START Records shown

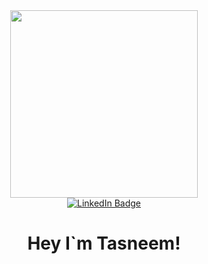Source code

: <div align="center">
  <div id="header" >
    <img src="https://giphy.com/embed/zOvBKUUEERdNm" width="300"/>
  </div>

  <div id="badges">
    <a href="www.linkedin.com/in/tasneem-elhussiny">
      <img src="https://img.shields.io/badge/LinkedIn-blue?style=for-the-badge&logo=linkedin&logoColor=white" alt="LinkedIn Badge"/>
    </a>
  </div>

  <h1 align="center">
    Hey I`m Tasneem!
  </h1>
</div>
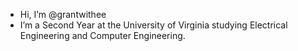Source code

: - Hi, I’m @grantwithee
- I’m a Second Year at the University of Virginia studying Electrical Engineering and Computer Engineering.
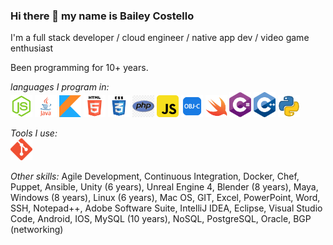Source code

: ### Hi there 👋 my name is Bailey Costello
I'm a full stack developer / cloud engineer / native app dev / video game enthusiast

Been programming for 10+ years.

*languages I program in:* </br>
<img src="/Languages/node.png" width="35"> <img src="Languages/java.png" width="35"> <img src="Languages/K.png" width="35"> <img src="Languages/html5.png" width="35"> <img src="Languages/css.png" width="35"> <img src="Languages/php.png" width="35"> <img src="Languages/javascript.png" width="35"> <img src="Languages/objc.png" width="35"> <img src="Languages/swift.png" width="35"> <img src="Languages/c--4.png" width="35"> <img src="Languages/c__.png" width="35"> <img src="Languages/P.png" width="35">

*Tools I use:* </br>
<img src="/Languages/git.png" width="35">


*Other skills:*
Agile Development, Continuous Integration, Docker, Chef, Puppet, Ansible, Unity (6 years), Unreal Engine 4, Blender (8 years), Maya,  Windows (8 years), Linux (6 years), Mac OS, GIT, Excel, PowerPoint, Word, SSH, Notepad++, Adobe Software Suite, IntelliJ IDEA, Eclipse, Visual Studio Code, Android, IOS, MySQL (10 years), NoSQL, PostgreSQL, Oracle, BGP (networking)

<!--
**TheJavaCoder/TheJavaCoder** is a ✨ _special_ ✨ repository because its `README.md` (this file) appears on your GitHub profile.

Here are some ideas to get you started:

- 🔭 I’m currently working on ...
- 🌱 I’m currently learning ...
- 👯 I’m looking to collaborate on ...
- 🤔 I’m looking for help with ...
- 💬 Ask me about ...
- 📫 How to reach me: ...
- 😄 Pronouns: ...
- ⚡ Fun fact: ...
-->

END Records shown
START Records shown

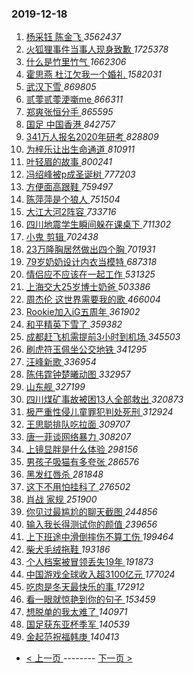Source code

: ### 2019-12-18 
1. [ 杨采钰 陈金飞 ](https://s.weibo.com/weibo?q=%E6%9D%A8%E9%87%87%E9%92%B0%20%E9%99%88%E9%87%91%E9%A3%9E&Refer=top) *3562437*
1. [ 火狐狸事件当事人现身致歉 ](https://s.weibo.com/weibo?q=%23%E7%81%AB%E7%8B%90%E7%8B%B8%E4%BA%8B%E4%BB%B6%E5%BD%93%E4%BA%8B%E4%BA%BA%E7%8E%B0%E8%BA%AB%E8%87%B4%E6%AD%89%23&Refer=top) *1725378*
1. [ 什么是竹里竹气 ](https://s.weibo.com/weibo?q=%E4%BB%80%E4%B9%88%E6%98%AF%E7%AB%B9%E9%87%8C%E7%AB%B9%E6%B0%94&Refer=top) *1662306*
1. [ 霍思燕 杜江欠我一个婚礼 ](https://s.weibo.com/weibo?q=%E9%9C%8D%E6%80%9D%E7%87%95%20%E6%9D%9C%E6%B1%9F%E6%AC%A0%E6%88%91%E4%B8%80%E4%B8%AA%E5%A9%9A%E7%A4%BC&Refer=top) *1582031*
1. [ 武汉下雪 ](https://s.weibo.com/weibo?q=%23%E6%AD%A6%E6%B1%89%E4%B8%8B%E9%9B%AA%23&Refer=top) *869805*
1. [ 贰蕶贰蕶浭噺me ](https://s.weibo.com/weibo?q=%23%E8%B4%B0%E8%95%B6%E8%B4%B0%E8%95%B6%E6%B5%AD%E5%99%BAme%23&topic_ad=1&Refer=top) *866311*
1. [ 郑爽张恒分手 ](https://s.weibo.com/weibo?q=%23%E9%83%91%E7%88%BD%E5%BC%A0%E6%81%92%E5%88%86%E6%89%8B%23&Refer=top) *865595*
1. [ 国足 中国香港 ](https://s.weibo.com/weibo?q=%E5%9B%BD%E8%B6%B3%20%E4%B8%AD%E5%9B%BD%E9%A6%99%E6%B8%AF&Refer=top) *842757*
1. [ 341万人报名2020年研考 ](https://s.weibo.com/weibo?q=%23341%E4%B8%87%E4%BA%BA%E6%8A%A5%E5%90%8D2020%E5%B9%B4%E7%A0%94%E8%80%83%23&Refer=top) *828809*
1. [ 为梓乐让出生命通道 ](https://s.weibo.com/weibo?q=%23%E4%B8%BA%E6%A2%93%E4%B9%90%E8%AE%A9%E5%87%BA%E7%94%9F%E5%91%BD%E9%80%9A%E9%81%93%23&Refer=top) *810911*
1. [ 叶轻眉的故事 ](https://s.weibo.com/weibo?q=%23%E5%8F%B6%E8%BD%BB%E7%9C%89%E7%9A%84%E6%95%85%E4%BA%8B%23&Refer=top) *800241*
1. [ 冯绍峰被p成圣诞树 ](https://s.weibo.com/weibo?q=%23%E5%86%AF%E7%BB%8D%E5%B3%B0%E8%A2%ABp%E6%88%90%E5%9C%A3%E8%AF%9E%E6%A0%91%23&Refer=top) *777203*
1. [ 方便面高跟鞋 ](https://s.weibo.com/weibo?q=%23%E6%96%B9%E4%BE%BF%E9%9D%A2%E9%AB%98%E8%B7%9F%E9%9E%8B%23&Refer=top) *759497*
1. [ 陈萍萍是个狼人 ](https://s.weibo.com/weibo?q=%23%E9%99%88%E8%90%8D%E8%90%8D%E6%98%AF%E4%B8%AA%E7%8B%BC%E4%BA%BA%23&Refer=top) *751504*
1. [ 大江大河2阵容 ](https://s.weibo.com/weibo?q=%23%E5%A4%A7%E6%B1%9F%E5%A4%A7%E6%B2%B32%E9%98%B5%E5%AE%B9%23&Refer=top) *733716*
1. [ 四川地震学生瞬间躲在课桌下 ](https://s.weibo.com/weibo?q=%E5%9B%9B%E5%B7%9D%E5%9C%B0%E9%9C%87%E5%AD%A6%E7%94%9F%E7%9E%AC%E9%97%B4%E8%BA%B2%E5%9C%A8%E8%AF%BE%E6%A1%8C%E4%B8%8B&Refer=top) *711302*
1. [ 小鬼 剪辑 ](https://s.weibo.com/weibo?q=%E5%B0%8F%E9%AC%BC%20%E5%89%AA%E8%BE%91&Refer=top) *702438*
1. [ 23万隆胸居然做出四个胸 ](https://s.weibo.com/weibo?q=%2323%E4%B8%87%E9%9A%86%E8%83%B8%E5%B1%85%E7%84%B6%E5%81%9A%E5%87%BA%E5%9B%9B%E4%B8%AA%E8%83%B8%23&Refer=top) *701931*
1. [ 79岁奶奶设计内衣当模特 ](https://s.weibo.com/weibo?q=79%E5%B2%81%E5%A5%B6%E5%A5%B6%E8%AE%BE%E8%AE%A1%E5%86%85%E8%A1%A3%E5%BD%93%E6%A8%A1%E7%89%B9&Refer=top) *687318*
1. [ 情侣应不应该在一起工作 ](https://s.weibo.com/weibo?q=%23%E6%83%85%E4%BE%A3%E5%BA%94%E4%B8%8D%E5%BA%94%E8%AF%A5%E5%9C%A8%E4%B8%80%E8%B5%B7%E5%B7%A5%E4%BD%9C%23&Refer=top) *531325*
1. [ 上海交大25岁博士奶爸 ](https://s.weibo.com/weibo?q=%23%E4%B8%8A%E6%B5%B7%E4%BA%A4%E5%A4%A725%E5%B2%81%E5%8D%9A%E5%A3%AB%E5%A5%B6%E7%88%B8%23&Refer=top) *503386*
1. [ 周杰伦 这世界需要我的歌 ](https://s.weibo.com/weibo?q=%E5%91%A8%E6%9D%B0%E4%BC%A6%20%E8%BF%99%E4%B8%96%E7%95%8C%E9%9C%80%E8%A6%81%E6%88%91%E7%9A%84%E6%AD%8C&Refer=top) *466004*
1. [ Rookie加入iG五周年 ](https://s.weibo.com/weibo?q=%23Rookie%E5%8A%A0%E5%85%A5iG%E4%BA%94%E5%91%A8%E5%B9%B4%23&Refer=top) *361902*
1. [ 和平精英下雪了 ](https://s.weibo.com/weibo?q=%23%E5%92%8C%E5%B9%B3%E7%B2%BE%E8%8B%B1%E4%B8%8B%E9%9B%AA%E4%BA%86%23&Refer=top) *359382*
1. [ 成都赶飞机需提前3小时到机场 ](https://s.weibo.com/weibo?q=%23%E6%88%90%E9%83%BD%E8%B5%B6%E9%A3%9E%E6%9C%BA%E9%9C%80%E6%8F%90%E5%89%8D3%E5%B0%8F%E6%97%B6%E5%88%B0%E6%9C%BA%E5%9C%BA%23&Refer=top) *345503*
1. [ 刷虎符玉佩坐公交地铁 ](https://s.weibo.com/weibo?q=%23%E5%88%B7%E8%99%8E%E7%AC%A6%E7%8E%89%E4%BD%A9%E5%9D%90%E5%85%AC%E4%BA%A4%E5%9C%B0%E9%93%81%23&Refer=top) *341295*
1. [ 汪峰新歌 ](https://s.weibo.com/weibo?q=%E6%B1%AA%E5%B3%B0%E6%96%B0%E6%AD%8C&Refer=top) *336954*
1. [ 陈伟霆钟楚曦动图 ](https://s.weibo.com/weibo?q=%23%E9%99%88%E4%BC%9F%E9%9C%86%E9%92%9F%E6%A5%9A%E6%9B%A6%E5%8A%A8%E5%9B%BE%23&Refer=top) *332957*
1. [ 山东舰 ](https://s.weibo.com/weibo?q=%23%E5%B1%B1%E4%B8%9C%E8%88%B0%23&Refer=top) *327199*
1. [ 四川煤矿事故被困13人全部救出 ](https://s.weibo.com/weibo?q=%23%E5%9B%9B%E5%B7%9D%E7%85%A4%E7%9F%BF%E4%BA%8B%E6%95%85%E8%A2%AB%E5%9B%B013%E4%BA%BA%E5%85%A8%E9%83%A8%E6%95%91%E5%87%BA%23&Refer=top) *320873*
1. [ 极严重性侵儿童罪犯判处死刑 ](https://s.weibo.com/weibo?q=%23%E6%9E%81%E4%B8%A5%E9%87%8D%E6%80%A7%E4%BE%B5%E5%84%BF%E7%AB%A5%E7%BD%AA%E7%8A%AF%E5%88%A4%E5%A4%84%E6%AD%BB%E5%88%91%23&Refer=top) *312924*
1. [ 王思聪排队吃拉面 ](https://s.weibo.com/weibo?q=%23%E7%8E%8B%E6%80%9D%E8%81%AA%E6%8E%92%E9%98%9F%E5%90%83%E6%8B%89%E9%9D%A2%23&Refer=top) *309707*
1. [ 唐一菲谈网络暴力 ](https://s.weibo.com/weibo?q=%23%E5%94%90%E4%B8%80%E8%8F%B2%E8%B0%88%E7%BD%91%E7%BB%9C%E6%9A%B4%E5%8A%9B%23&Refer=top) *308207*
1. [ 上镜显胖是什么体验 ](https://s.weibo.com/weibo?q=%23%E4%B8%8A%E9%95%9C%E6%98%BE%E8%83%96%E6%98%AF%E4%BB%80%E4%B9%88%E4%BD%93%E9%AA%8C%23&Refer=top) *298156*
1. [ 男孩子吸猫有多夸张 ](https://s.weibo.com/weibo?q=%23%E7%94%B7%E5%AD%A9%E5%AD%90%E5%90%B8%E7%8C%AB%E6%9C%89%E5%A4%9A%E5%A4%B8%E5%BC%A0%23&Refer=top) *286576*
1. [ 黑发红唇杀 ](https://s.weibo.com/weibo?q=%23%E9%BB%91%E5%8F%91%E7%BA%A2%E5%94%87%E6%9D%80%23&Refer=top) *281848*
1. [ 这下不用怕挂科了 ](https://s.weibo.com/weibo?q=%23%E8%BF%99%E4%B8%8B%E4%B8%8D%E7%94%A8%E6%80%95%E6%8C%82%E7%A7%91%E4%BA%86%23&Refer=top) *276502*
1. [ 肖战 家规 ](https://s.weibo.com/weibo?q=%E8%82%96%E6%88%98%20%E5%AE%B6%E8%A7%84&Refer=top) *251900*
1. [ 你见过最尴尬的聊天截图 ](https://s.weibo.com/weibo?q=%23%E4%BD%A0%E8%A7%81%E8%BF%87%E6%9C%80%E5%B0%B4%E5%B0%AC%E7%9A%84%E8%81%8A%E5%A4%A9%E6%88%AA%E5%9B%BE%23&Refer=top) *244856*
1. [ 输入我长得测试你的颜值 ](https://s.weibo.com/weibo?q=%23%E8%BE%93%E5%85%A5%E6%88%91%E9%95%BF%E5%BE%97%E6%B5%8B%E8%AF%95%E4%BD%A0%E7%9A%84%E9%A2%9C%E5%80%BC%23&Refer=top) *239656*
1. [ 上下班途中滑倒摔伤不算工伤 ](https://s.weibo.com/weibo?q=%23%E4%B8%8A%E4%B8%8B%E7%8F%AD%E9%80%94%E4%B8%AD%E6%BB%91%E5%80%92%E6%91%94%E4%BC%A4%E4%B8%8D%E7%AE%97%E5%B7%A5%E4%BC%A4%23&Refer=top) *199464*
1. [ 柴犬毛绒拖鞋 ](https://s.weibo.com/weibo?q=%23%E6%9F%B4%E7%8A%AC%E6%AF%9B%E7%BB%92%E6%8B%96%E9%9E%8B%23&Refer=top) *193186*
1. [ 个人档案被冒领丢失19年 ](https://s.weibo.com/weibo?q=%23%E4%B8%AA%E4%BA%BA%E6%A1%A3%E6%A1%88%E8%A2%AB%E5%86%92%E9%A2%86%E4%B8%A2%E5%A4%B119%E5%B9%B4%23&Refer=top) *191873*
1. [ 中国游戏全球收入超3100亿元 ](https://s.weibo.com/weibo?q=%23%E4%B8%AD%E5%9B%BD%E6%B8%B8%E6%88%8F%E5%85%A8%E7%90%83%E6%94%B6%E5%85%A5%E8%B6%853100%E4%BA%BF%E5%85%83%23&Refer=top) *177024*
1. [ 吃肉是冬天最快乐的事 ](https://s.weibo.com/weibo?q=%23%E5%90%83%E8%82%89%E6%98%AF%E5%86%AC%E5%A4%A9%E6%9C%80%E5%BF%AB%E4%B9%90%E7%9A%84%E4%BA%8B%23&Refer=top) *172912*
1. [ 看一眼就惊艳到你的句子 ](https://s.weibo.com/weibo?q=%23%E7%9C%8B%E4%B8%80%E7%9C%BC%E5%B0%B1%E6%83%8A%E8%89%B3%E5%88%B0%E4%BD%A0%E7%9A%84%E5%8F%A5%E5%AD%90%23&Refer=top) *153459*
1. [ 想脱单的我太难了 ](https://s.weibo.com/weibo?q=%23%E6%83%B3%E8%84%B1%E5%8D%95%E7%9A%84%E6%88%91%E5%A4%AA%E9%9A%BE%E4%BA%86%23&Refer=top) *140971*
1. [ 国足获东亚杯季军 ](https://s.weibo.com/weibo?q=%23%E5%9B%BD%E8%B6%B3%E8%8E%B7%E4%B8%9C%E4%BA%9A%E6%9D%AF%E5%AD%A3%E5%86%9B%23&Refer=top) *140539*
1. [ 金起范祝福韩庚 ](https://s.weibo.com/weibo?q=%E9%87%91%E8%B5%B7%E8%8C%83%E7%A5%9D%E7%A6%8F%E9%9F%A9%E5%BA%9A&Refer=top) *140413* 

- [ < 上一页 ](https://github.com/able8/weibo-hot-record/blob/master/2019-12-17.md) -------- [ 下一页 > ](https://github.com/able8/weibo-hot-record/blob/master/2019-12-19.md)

END Records shown

Instructions to follow :: Above are the records; copy every line in them that holds the word "linkedin".

Written solution ::
    <a href="www.linkedin.com/in/tasneem-elhussiny">
      <img src="https://img.shields.io/badge/LinkedIn-blue?style=for-the-badge&logo=linkedin&logoColor=white" alt="LinkedIn Badge"/>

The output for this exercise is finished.